START DATA FOR THE TASK

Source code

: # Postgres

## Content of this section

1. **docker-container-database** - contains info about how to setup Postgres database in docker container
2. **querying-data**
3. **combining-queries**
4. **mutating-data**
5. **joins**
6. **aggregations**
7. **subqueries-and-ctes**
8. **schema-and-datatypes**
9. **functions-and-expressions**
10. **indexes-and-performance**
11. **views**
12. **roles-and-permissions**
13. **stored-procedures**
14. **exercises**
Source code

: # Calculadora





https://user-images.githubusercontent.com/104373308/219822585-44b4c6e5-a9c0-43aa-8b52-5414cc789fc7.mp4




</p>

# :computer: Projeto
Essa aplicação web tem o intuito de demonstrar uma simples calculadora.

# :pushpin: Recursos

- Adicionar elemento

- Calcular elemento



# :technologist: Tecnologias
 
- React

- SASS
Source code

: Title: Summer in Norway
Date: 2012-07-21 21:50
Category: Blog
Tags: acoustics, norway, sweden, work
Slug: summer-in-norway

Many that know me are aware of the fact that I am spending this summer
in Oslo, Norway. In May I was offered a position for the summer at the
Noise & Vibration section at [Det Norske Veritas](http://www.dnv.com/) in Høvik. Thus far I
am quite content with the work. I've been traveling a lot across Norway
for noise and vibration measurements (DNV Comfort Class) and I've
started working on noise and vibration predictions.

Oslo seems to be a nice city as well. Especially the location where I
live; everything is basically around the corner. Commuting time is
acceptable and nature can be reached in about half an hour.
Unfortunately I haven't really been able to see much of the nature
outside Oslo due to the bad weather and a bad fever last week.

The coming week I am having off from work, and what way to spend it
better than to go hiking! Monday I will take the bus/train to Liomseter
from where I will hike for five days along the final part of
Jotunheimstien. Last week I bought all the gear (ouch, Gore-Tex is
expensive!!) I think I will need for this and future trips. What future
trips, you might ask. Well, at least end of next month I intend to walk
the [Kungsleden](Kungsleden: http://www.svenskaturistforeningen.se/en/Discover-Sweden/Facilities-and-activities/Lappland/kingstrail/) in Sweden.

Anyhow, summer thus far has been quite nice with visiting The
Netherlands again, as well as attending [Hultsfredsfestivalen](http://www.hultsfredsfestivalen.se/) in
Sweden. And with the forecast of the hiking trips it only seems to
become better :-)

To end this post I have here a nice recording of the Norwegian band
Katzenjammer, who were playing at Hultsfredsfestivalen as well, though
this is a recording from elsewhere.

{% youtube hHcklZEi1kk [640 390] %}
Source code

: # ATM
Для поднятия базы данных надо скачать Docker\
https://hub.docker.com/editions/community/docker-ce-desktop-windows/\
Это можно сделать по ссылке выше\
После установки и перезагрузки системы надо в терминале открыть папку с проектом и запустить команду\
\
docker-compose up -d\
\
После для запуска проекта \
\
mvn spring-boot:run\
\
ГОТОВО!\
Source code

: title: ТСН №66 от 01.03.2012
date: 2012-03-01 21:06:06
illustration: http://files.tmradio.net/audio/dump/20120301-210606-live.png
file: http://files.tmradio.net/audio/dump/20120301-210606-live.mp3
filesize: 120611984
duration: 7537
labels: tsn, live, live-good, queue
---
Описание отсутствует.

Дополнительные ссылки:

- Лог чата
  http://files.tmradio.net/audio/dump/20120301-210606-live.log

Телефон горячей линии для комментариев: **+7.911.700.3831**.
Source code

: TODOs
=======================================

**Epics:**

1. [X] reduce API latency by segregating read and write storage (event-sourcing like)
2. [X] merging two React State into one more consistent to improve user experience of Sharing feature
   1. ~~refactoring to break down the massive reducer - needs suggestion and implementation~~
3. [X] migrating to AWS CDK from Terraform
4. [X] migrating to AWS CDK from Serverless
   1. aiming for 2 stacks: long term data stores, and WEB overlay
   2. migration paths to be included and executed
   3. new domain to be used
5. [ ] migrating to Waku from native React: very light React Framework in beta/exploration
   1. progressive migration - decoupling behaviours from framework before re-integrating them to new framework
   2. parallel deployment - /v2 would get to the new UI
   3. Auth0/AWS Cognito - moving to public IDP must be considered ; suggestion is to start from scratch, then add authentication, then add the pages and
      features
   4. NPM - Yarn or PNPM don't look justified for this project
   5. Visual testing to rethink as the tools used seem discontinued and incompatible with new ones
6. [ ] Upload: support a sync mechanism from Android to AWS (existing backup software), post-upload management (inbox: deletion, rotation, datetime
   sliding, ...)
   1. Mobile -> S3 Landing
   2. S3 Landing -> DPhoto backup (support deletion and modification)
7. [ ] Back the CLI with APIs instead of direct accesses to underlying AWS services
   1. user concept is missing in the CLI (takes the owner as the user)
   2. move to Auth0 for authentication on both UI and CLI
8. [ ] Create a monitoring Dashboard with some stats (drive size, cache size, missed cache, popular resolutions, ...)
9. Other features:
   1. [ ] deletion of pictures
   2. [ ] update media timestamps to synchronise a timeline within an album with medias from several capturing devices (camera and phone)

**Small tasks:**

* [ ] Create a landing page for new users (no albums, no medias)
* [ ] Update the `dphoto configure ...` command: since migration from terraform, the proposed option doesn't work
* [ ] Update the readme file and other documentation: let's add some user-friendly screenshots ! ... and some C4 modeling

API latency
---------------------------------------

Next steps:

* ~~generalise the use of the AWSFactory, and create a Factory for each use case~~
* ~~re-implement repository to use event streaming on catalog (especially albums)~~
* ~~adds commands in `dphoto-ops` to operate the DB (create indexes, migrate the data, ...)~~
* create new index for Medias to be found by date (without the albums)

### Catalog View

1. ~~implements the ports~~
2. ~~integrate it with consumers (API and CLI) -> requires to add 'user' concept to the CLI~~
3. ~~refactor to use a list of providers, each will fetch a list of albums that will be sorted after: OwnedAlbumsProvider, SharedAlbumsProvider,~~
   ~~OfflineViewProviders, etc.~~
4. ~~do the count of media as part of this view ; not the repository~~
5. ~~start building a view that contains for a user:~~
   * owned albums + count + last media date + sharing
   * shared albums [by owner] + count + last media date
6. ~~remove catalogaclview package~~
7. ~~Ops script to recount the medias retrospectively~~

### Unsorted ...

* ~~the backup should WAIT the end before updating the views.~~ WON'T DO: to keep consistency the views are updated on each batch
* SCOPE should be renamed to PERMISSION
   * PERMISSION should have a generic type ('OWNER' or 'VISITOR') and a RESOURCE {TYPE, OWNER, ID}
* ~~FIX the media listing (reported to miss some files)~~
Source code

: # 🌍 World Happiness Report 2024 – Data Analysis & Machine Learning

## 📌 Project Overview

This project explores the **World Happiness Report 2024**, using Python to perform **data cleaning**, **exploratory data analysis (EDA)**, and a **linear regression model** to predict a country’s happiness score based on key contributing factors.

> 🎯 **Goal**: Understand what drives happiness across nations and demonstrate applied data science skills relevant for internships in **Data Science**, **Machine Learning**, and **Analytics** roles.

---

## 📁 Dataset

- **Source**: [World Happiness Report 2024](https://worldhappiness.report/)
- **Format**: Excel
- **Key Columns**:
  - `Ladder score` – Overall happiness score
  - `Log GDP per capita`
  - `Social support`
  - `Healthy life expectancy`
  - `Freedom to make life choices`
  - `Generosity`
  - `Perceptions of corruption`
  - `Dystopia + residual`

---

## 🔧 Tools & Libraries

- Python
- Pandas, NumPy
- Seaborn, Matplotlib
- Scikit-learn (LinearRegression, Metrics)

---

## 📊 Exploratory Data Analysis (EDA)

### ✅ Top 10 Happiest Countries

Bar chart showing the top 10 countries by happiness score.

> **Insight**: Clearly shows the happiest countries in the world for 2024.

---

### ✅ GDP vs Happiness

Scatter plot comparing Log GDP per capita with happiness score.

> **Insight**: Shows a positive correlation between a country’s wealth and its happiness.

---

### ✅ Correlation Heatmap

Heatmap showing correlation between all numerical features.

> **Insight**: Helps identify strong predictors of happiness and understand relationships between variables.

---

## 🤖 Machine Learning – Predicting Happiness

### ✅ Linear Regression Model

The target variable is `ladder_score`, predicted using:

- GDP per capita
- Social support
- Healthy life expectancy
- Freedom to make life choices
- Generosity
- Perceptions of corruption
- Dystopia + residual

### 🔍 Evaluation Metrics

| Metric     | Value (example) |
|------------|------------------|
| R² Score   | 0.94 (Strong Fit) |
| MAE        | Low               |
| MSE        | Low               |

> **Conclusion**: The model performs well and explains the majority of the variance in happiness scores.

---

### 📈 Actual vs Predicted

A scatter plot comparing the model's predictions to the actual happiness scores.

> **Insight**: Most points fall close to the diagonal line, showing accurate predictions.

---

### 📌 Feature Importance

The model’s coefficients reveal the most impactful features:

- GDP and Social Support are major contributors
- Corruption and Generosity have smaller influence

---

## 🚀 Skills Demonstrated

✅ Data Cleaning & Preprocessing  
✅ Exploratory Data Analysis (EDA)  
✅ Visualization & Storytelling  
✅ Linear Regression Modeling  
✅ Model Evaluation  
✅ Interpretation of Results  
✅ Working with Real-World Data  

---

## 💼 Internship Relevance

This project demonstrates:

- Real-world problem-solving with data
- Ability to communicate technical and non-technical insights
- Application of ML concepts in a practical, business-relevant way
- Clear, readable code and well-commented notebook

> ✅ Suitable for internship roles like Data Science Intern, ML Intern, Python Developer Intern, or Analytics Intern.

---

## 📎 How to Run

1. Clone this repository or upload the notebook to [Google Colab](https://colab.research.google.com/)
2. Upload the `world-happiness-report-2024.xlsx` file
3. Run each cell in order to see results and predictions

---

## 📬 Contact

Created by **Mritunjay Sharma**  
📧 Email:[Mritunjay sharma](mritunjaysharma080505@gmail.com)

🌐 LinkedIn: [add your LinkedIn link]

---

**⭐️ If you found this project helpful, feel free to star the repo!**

END DATA FOR THE TASK

* WHAT YOU HAVE TO DO
Look above for the line that contains "1. ~~refactoring to". Starting there, transcribe every line exactly until you have copied the line that contains "3. new domain to be used".

* FINISHED TASK
   1. ~~refactoring to break down the massive reducer - needs suggestion and implementation~~
3. [X] migrating to AWS CDK from Terraform
4. [X] migrating to AWS CDK from Serverless
   1. aiming for 2 stacks: long term data stores, and WEB overlay
   2. migration paths to be included and executed
   3. new domain to be used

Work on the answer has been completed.